Thursday, 1 March 2012

Graduate Myth #10: Pulling A Sickie

Myth: once you're a graduate, it's okay to take a few sick days every year. Apparently, Britain takes two fake sick days a year. There are, I'm told, working cultures where taking a week off sick is basically just taking another week's holiday.

I heartily suspect that none of these people are recent graduates.

I've taken days off sick. They're weird experiences, because after making the phonecall I always feel as though I'm somehow faking it. This is possibly the experience of having nurses for parents, who were of the opinion that unless I was actively dying I could still go to school, but I always convince myself I'm somehow swinging the lead. Days taken off sick recently include 'having a car accident the day before' and 'tonsils gone septic and one of them leaking pus on inside of throat'. Despite being unable to get out of bed and on so many painkillers I'm having mild hallucinations, a small part of me thinks that if I just had a hot shower and a cup of tea I'd be completely fine.

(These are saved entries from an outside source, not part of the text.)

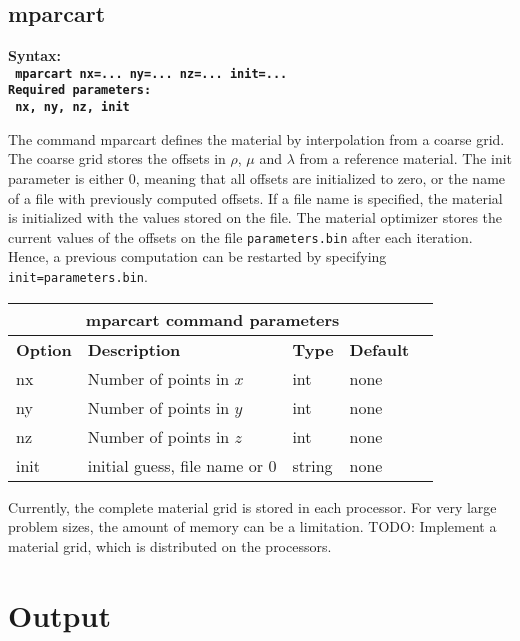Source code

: \documentclass[12pt]{report}
\begin{document}
\subsection{mparcart}\label{sec:mparcart}
\begin{flushleft}\bf
Syntax:\\
\tt
mparcart nx=... ny=... nz=... init=...
\\
\bf Required parameters:\\
\tt
nx, ny, nz, init
\end{flushleft}
%
The command mparcart defines the material by interpolation from a coarse grid.
The coarse grid stores the offsets in $\rho$, $\mu$ and $\lambda$ from a reference material.
The init parameter is either 0, meaning that all offsets are initialized to zero, or the
name of a file with previously computed offsets. If a file name is specified, the material is
initialized with the values stored on the file. The material optimizer stores the current values
of the offsets on the file {\tt parameters.bin} after each iteration. Hence, a previous
computation can be restarted by specifying \verb+init=parameters.bin+.
\begin{center}
\begin{tabular}{|l|p{8cm}|l|l|l|} \hline
\multicolumn{4}{|c|}{\bf mparcart command parameters}\\ \hline
{\bf Option} & {\bf Description}          & {\bf Type} & {\bf Default} \\ \hline 
\hline
nx          & Number of points in $x$   & int    & none \\ \hline
ny          & Number of points in $y$   & int    & none \\ \hline
nz          & Number of points in $z$   & int    & none \\ \hline
init        & initial guess, file name or 0 & string & none \\ \hline
\end{tabular}
\end{center}

Currently, the complete material grid is stored in each processor. For very large problem sizes, the amount 
of memory can be a limitation. TODO: Implement a material grid, which is distributed on the processors.

\section{Output}
\end{document}

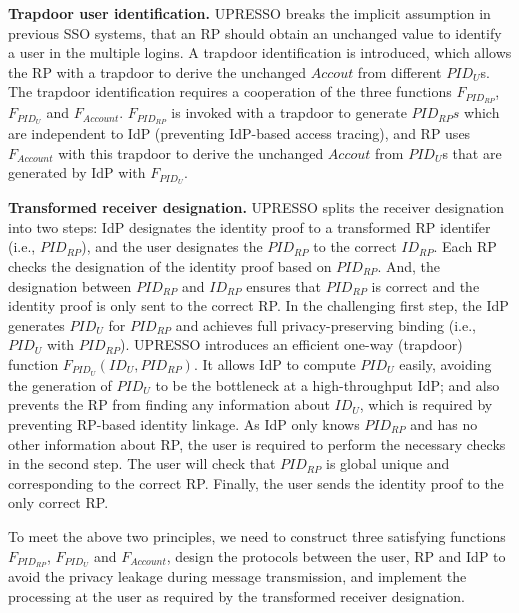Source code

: \vspace{1mm}\noindent \textbf{Trapdoor user identification.} UPRESSO breaks the implicit assumption in previous SSO systems, that an RP should obtain an unchanged value to identify a user in the multiple logins.
A trapdoor identification is introduced, which allows the RP with a trapdoor to derive the unchanged $Accout$ from different $PID_{U}$s.
The trapdoor identification requires a cooperation of the three functions $F_{PID_{RP}}$, $F_{PID_{U}}$ and $F_{Account}$.
$F_{PID_{RP}}$  is invoked with a trapdoor to generate $PID_{RP}s$ which are independent to IdP (preventing IdP-based access tracing),
 and RP uses $F_{Account}$ with this trapdoor to derive the unchanged $Accout$  from $PID_{U}$s that are generated by IdP with $F_{PID_{U}}$.

\vspace{1mm}\noindent \textbf{Transformed receiver designation.}
UPRESSO splits the receiver designation into two steps: IdP designates the identity proof to a transformed RP identifer (i.e., $PID_{RP}$), and the user designates the $PID_{RP}$ to the correct $ID_{RP}$.
 Each RP checks the  designation of the identity proof based on $PID_{RP}$.
And, the designation between $PID_{RP}$ and $ID_{RP}$ ensures that $PID_{RP}$ is correct and the identity proof is only sent to the correct RP.
In the challenging first step, the IdP generates $PID_U$ for $PID_{RP}$ and achieves full privacy-preserving binding (i.e., $PID_U$ with $PID_{RP}$).
UPRESSO introduces an efficient one-way (trapdoor) function $F_{PID_{U}}(ID_U, PID_{RP})$.
 It allows IdP to  compute $PID_U$ easily,  avoiding the generation of $PID_U$ to be the bottleneck at a high-throughput IdP;
   and also prevents the RP from finding any information about $ID_U$, which is required by preventing RP-based identity linkage.
As IdP only knows $PID_{RP}$ and has no other information about RP, the user is required to perform the necessary checks  in the second step.
The user will check that $PID_{RP}$ is global unique and corresponding to the correct RP.
Finally, the user sends the identity proof  to the only correct RP.

To meet the above two principles, we need to construct three satisfying functions $F_{PID_{RP}}$, $F_{PID_{U}}$ and $F_{Account}$, design the protocols between the user, RP and IdP to avoid the privacy leakage during message transmission, and implement the  processing at the user as  required by the transformed receiver designation.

The problem is that as a graduate, you are pathetically grateful for simply having employment. You have a year to bed down and look like you are essential to the job, so if you have an unexpected day off and the place continues without you then you have clearly just signed your P45. If you're paid by the hour then it's clearly even more of a disaster, as you lose a day's pay that's desperately needed.

THAT SAID.

As a graduate, a planned sick day is something that I know many people use to great effect. If you have something urgent that's come up and you're out of holiday, then it's time to utilise The Sick Day. I can't believe the amount of interviews I've been to where people confide the illnesses they've called in with. (Generally not to the interviewers, as that is interview suicide right there.) In fact, with a little preparation you can prep for your sick day long in advance by talking about illnesses in the family, and start displaying 'symptoms' the day before. Plus, if you've already budgeted for the day off then you don't have the crushing fear about money, and you can quietly arrange your workload to come crashing down in those days, making you look invaluable.

I realise that these two paragraphs seem to cancel each other out, but don't worry, I'm getting to a point here. Logically, the sensible thing for graduates to have would to be in a sensible job market where their skills were fully valued, and where the bonuses outweigh the horrors, meaning they wouldn't have to fiddle things with an unsympathetic employer for an interview. Where they wouldn't feel guilty at taking a reasonable day off work due to illness, and use that day to fully recover, rather than limping through to the weekend as a feverish, tear-y mess praying for release. (See above re: tonsils.) The whole system seems wrong.

It's not that I agree with people taking regular sickies at all, but my goodness, I wish people didn't assume they were all hangovers. I suspect a bit more respect in the workplace would sort out the whole matter.

(This post is bought to you by a recent outbreak of a stomach bug in the Disorientated Graduate household. Fun.)